Which lines run from the one containing "un \ults y sea" to the last line of the entries? Return them exactly, with nothing more.

Entries taken from a collection:
..............................
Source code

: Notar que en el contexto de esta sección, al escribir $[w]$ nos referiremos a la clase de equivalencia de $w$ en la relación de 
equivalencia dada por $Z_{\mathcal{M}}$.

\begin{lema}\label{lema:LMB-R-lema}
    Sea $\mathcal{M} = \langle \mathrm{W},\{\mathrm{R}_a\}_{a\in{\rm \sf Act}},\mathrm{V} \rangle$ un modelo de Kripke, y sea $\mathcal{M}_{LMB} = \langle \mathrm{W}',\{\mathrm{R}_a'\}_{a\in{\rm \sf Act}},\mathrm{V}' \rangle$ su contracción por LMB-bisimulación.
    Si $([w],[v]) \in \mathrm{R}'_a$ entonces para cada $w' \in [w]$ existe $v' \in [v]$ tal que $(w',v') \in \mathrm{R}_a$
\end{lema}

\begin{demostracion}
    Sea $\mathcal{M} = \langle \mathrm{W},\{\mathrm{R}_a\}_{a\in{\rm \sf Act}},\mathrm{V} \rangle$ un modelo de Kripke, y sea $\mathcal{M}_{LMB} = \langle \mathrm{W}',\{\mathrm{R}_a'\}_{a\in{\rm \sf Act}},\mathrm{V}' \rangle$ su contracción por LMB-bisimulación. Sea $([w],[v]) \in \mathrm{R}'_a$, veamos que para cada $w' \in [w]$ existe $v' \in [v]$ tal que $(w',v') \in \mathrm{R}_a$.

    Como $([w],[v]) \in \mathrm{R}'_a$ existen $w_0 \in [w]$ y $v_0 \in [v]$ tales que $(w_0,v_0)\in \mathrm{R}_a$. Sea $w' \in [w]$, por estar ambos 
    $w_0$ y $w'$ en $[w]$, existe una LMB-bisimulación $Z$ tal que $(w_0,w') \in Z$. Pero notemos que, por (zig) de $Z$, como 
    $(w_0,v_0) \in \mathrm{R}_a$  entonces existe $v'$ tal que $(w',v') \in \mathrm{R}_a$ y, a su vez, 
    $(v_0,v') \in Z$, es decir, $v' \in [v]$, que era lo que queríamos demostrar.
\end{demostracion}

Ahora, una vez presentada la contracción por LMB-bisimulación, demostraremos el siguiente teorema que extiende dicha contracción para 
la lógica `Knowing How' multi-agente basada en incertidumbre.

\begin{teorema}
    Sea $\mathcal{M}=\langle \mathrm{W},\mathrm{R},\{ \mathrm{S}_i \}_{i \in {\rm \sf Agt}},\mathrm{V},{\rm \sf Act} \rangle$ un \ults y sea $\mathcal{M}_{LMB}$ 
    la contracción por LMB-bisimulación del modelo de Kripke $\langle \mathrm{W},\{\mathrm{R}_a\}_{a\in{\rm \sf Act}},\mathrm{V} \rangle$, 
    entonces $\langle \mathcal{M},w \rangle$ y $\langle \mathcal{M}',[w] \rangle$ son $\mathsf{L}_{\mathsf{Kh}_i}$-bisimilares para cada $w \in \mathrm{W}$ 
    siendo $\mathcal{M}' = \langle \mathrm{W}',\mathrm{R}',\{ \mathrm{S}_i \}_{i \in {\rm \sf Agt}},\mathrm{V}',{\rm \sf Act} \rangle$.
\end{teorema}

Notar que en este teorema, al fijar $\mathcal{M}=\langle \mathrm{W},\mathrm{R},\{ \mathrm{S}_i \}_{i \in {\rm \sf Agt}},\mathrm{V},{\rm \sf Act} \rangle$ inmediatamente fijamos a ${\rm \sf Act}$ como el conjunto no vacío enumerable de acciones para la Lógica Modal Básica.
..............................
▶ [Solution below]:
    Sea $\mathcal{M}=\langle \mathrm{W},\mathrm{R},\{ \mathrm{S}_i \}_{i \in {\rm \sf Agt}},\mathrm{V},{\rm \sf Act} \rangle$ un \ults y sea $\mathcal{M}_{LMB}$ 
    la contracción por LMB-bisimulación del modelo de Kripke $\langle \mathrm{W},\{\mathrm{R}_a\}_{a\in{\rm \sf Act}},\mathrm{V} \rangle$, 
    entonces $\langle \mathcal{M},w \rangle$ y $\langle \mathcal{M}',[w] \rangle$ son $\mathsf{L}_{\mathsf{Kh}_i}$-bisimilares para cada $w \in \mathrm{W}$ 
    siendo $\mathcal{M}' = \langle \mathrm{W}',\mathrm{R}',\{ \mathrm{S}_i \}_{i \in {\rm \sf Agt}},\mathrm{V}',{\rm \sf Act} \rangle$.
\end{teorema}

Notar que en este teorema, al fijar $\mathcal{M}=\langle \mathrm{W},\mathrm{R},\{ \mathrm{S}_i \}_{i \in {\rm \sf Agt}},\mathrm{V},{\rm \sf Act} \rangle$ inmediatamente fijamos a ${\rm \sf Act}$ como el conjunto no vacío enumerable de acciones para la Lógica Modal Básica.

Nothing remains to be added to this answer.